6. Clearly lay out a risk prioritization scheme
Diverse groups of stakeholders have different risk/benefit perceptions and levels of tolerance. Therefore, it is essential to implement processes explaining how risks and benefits are prioritized and competing interests resolved.
7. Define performance metrics
Project teams, in consultation with key stakeholders, should define clear metrics for assessing the AI-powered system’s fitness for its intended purpose. Such metrics should cover the system’s narrowly defined accuracy as well as other aspects of the system’s more broadly defined fitness for purpose (including factors such as regulatory compliance, user experience and adoption rates).
8. Define operational roles
Project teams should clearly define the roles for human agents in the deployment and operation of any AI-powered system. The definition should include clear specification of the responsibilities of each agent required for the effective operation of the system, the competencies required for filling the role and the risks associated with a failure to fill the roles as intended.
9. Specify data requirements and flows
Project teams should specify the volumes and nature of data required for the effective training, testing and operation of any AI-powered system. Project teams should map data flows expected with the operation of the system (including data acquisition, processing, storage, and final disposition) and identify provisions to maintain data security and integrity at each stage in the data lifecycle.
10. Specify lines of accountability
Project teams should map lines of responsibility for outcomes (both intermediate and final) generated by any AI-powered system. Such a map should enable a third party to assess responsibility for any unexpected outcome of the system.

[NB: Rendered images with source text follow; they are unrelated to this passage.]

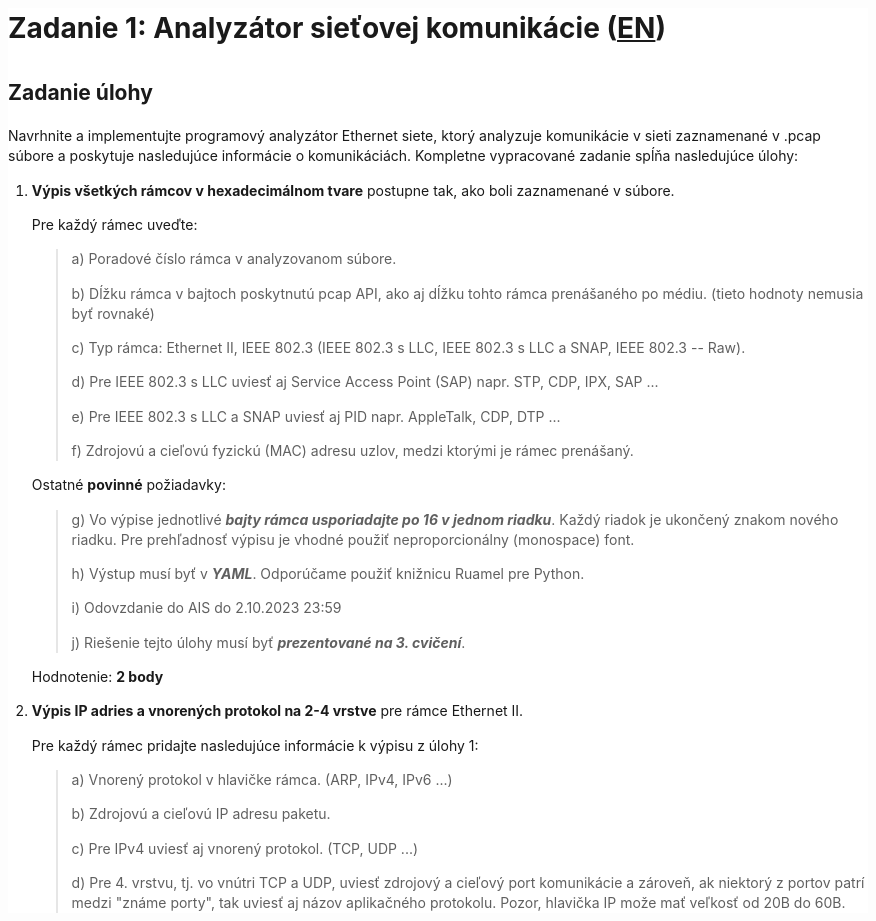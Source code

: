 
# **Zadanie 1: Analyzátor sieťovej komunikácie** ([EN](https://github.com/fiit-ba/pks-course/tree/main/202324/assignments/1_network_communication_analyzer/en.md))

## **Zadanie úlohy**

Navrhnite a implementujte programový analyzátor Ethernet siete, ktorý 
analyzuje komunikácie v sieti zaznamenané v .pcap súbore a poskytuje
nasledujúce informácie o komunikáciách. Kompletne vypracované zadanie
spĺňa nasledujúce úlohy:

1.  **Výpis všetkých rámcov v hexadecimálnom tvare** postupne tak, ako boli zaznamenané v súbore.
 
    Pre každý rámec uveďte:

    > a) Poradové číslo rámca v analyzovanom súbore. 
    >    
    > b) Dĺžku rámca v bajtoch poskytnutú pcap API, ako aj dĺžku tohto rámca prenášaného po médiu. (tieto hodnoty nemusia byť rovnaké)
    >    
    > c) Typ rámca: Ethernet II, IEEE 802.3 (IEEE 802.3 s LLC, IEEE 802.3 s LLC a SNAP, IEEE 802.3 -- Raw).
    >    
    > d) Pre IEEE 802.3 s LLC uviesť aj Service Access Point (SAP) napr. STP, CDP, IPX, SAP ...
    > 
    > e) Pre IEEE 802.3 s LLC a SNAP uviesť aj PID napr. AppleTalk, CDP, DTP ...
    >    
    > f) Zdrojovú a cieľovú fyzickú (MAC) adresu uzlov, medzi ktorými je rámec prenášaný.

    Ostatné **povinné** požiadavky:

    > g)  Vo výpise jednotlivé ***bajty rámca usporiadajte po 16 v jednom riadku***. Každý riadok je ukončený znakom nového riadku. Pre prehľadnosť výpisu je vhodné použiť neproporcionálny (monospace) font.
    >
    > h)  Výstup musí byť v ***YAML***. Odporúčame použiť knižnicu Ruamel pre Python.
    >
    > i)  Odovzdanie do AIS do 2.10.2023 23:59 
    >
    > j)  Riešenie tejto úlohy musí byť ***prezentované na 3. cvičení***.

    Hodnotenie: **2 body**

2.  **Výpis IP adries a vnorených protokol na 2-4 vrstve** pre rámce Ethernet II.

    Pre každý rámec pridajte nasledujúce informácie k výpisu z úlohy 1:

    > a)  Vnorený protokol v hlavičke rámca. (ARP, IPv4, IPv6 ...)
    >
    > b)  Zdrojovú a cieľovú IP adresu paketu.
    >
    > c)  Pre IPv4 uviesť aj vnorený protokol. (TCP, UDP ...)
    >
    > d)  Pre 4. vrstvu, tj. vo vnútri TCP a UDP, uviesť zdrojový a cieľový port komunikácie a zároveň, ak niektorý z portov patrí medzi "známe porty", tak uviesť aj názov aplikačného protokolu. Pozor, hlavička IP može mať veľkosť od 20B do 60B.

11. Support a culture of experimentation
Organizations should advocate for a right to experiment around AI-powered services for deployment to encourage calculated risks. In practice, this requires setting up feasibility and validation studies, encouraging cross-collaboration across departments and fields of expertise, sharing of knowledge and feedback via a dedicated platform.
12. Create educational resources
Building a repository of various risks/benefits assessment frameworks, their performance and revised versions to develop strong organizational capability in the deployment of AI-powered services is key.
We hope that these guidelines will help organizations interested in putting AI ethics into practice to ask the right questions, follow the best practices, identify and involve the right stakeholders in the process. We don’t claim to give the final word on this vital conversation but to empower organizations in their journey to deploy AI responsibly.